*** RECORDS SHOWN Section Begins ***

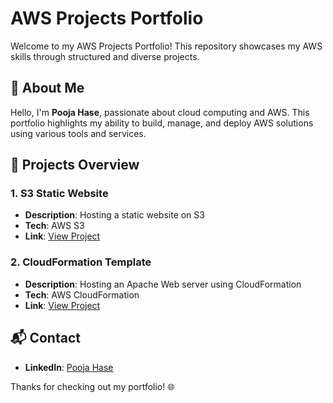 # AWS Projects Portfolio

Welcome to my AWS Projects Portfolio! This repository showcases my AWS skills through structured and diverse projects.

## 🚀 About Me
Hello, I'm **Pooja Hase**, passionate about cloud computing and AWS. This portfolio highlights my ability to build, manage, and deploy AWS solutions using various tools and services.

## 📁 Projects Overview

### 1. S3 Static Website
- **Description**: Hosting a static website on S3  
- **Tech**: AWS S3  
- **Link**: [View Project](https://github.com/pooja-hase/aws-s3-static-website) 

### 2. CloudFormation Template
- **Description**: Hosting an Apache Web server using CloudFormation  
- **Tech**: AWS CloudFormation  
- **Link**: [View Project](https://github.com/pooja-hase/aws-cloudformation-apache)

## 📬 Contact
- **LinkedIn**: [Pooja Hase](https://www.linkedin.com/in/pooja-hase-46a820248)

Thanks for checking out my portfolio! 🌐

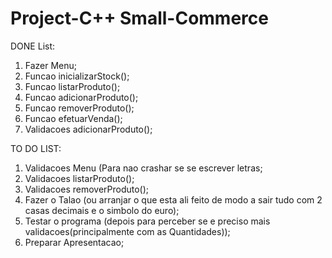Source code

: # Project-C++ Small-Commerce
DONE List:
1.  Fazer Menu;
2.  Funcao inicializarStock();
3.  Funcao listarProduto();
4.  Funcao adicionarProduto();
5.  Funcao removerProduto();
6.  Funcao efetuarVenda();
7.  Validacoes adicionarProduto();
 

TO DO LIST:
1.  Validacoes Menu  (Para nao crashar se se escrever letras;
2.  Validacoes listarProduto();
3.  Validacoes removerProduto();
4.  Fazer o Talao (ou arranjar o que esta ali feito de modo a sair tudo com 2 casas decimais e o simbolo do euro);
5.  Testar o programa (depois para perceber se e preciso mais validacoes(principalmente com as Quantidades));
6.  Preparar Apresentacao;
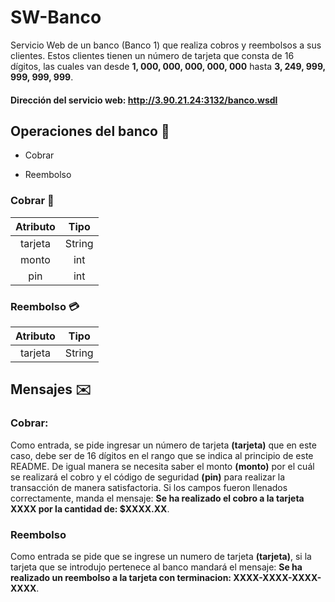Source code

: # SW-Banco

Servicio Web de un banco (Banco 1) que realiza cobros y reembolsos a sus clientes. Estos clientes tienen un número de tarjeta que consta de 16 dígitos, las cuales van desde **1, 000, 000, 000, 000, 000** hasta **3, 249, 999, 999, 999, 999**. 

#### Dirección del servicio web: http://3.90.21.24:3132/banco.wsdl

## Operaciones del banco :bank:

- Cobrar 

- Reembolso 


### Cobrar :money_with_wings:

|Atributo  | Tipo    |
|:--------:|:-------:|
|tarjeta   |String   |
|monto     |int      |
|pin       |int      |

### Reembolso :credit_card:

|Atributo | Tipo   |
|:-------:|:------:|
|tarjeta  | String |

## Mensajes :envelope:

### Cobrar:

Como entrada, se pide ingresar un número de tarjeta **(tarjeta)** que en este caso, debe ser de 16 dígitos en el rango que se indica al principio de este README. De igual manera se necesita saber el monto **(monto)** por el cuál se realizará el cobro y el código de seguridad **(pin)** para realizar la transacción de manera satisfactoria. Si los campos fueron llenados correctamente, manda el mensaje: **Se ha realizado el cobro a la tarjeta XXXX por la cantidad de: $XXXX.XX**.

### Reembolso

Como entrada se pide que se ingrese un numero de tarjeta **(tarjeta)**, si la tarjeta que se introdujo pertenece al banco mandará el mensaje: **Se ha realizado un reembolso a la tarjeta con terminacion: XXXX-XXXX-XXXX-XXXX**.
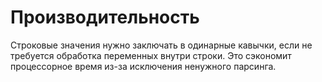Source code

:# Производительность

Строковые значения нужно заключать в одинарные кавычки, если не
требуется обработка переменных внутри строки. Это сэкономит процессорное
время из-за исключения ненужного парсинга.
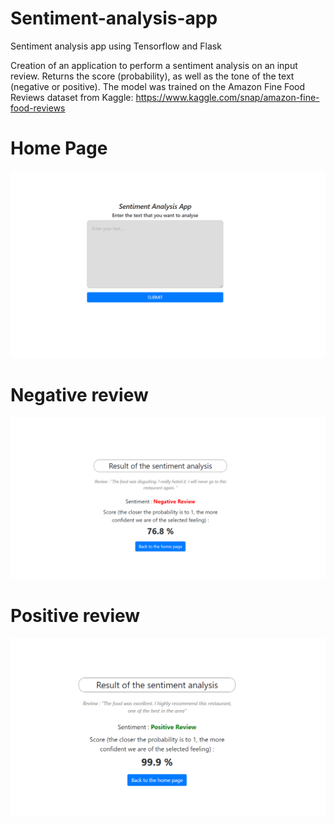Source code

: # Sentiment-analysis-app
Sentiment analysis app using Tensorflow and Flask

Creation of an application to perform a sentiment analysis on an input review. Returns the score (probability), as well as the tone of the text (negative or positive).
The model was trained on the Amazon Fine Food Reviews dataset from Kaggle: https://www.kaggle.com/snap/amazon-fine-food-reviews

# Home Page
![](images/home_page.png)

# Negative review
![](images/negative_review.png)

# Positive review
![](images/positive_review.png)

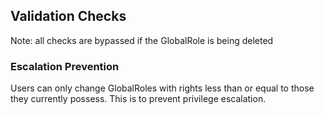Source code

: ## Validation Checks

Note: all checks are bypassed if the GlobalRole is being deleted

### Escalation Prevention

Users can only change GlobalRoles with rights less than or equal to those they currently possess. This is to prevent privilege escalation. 

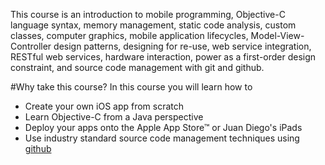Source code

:This course is an introduction to mobile programming, 
Objective-C language syntax, memory management, static code analysis,
custom classes, computer graphics, mobile application lifecycles,
Model-View-Controller design patterns, designing for re-use,
web service integration, RESTful web services, hardware interaction,
power as a first-order design constraint, and source code management with 
git and github.

#Why take this course?
In this course you will learn how to
- Create your own iOS app from scratch
- Learn Objective-C from a Java perspective
- Deploy your apps onto the Apple App Store&trade; or Juan Diego's iPads
- Use industry standard source code management techniques using [github](www.github.com)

*** RECORDS SHOWN Section Ends ***

# YOUR ASSIGNMENT
Leave the pictures out and output all of the data verbatim.

# RESPONSE
 # AWS Projects Portfolio

Welcome to my AWS Projects Portfolio! This repository showcases my AWS skills through structured and diverse projects.

## 🚀 About Me
Hello, I'm **Pooja Hase**, passionate about cloud computing and AWS. This portfolio highlights my ability to build, manage, and deploy AWS solutions using various tools and services.

## 📁 Projects Overview

### 1. S3 Static Website
- **Description**: Hosting a static website on S3  
- **Tech**: AWS S3  
- **Link**: [View Project](https://github.com/pooja-hase/aws-s3-static-website) 

### 2. CloudFormation Template
- **Description**: Hosting an Apache Web server using CloudFormation  
- **Tech**: AWS CloudFormation  
- **Link**: [View Project](https://github.com/pooja-hase/aws-cloudformation-apache)

## 📬 Contact
- **LinkedIn**: [Pooja Hase](https://www.linkedin.com/in/pooja-hase-46a820248)

Thanks for checking out my portfolio! 🌐

Source code

: # Project-C++ Small-Commerce
DONE List:
1.  Fazer Menu;
2.  Funcao inicializarStock();
3.  Funcao listarProduto();
4.  Funcao adicionarProduto();
5.  Funcao removerProduto();
6.  Funcao efetuarVenda();
7.  Validacoes adicionarProduto();
 

TO DO LIST:
1.  Validacoes Menu  (Para nao crashar se se escrever letras;
2.  Validacoes listarProduto();
3.  Validacoes removerProduto();
4.  Fazer o Talao (ou arranjar o que esta ali feito de modo a sair tudo com 2 casas decimais e o simbolo do euro);
5.  Testar o programa (depois para perceber se e preciso mais validacoes(principalmente com as Quantidades));
6.  Preparar Apresentacao;
Source code

: # SW-Banco

Servicio Web de un banco (Banco 1) que realiza cobros y reembolsos a sus clientes. Estos clientes tienen un número de tarjeta que consta de 16 dígitos, las cuales van desde **1, 000, 000, 000, 000, 000** hasta **3, 249, 999, 999, 999, 999**. 

#### Dirección del servicio web: http://3.90.21.24:3132/banco.wsdl

## Operaciones del banco :bank:

- Cobrar 

- Reembolso 


### Cobrar :money_with_wings:

|Atributo  | Tipo    |
|:--------:|:-------:|
|tarjeta   |String   |
|monto     |int      |
|pin       |int      |

### Reembolso :credit_card:

|Atributo | Tipo   |
|:-------:|:------:|
|tarjeta  | String |

## Mensajes :envelope:

### Cobrar:

Como entrada, se pide ingresar un número de tarjeta **(tarjeta)** que en este caso, debe ser de 16 dígitos en el rango que se indica al principio de este README. De igual manera se necesita saber el monto **(monto)** por el cuál se realizará el cobro y el código de seguridad **(pin)** para realizar la transacción de manera satisfactoria. Si los campos fueron llenados correctamente, manda el mensaje: **Se ha realizado el cobro a la tarjeta XXXX por la cantidad de: $XXXX.XX**.

### Reembolso

Como entrada se pide que se ingrese un numero de tarjeta **(tarjeta)**, si la tarjeta que se introdujo pertenece al banco mandará el mensaje: **Se ha realizado un reembolso a la tarjeta con terminacion: XXXX-XXXX-XXXX-XXXX**.
Source code

:# Производительность

Строковые значения нужно заключать в одинарные кавычки, если не
требуется обработка переменных внутри строки. Это сэкономит процессорное
время из-за исключения ненужного парсинга.
Source code

: # Sentiment-analysis-app
Sentiment analysis app using Tensorflow and Flask

Creation of an application to perform a sentiment analysis on an input review. Returns the score (probability), as well as the tone of the text (negative or positive).
The model was trained on the Amazon Fine Food Reviews dataset from Kaggle: https://www.kaggle.com/snap/amazon-fine-food-reviews

# Home Page
![](images/home_page.png)

# Negative review
![](images/negative_review.png)

# Positive review
![](images/positive_review.png)

Source code

: ## Validation Checks

Note: all checks are bypassed if the GlobalRole is being deleted

### Escalation Prevention

Users can only change GlobalRoles with rights less than or equal to those they currently possess. This is to prevent privilege escalation. 

Source code

:This course is an introduction to mobile programming, 
Objective-C language syntax, memory management, static code analysis,
custom classes, computer graphics, mobile application lifecycles,
Model-View-Controller design patterns, designing for re-use,
web service integration, RESTful web services, hardware interaction,
power as a first-order design constraint, and source code management with 
git and github.

#Why take this course?
In this course you will learn how to
- Create your own iOS app from scratch
- Learn Objective-C from a Java perspective
- Deploy your apps onto the Apple App Store&trade; or Juan Diego's iPads
- Use industry standard source code management techniques using [github](www.github.com)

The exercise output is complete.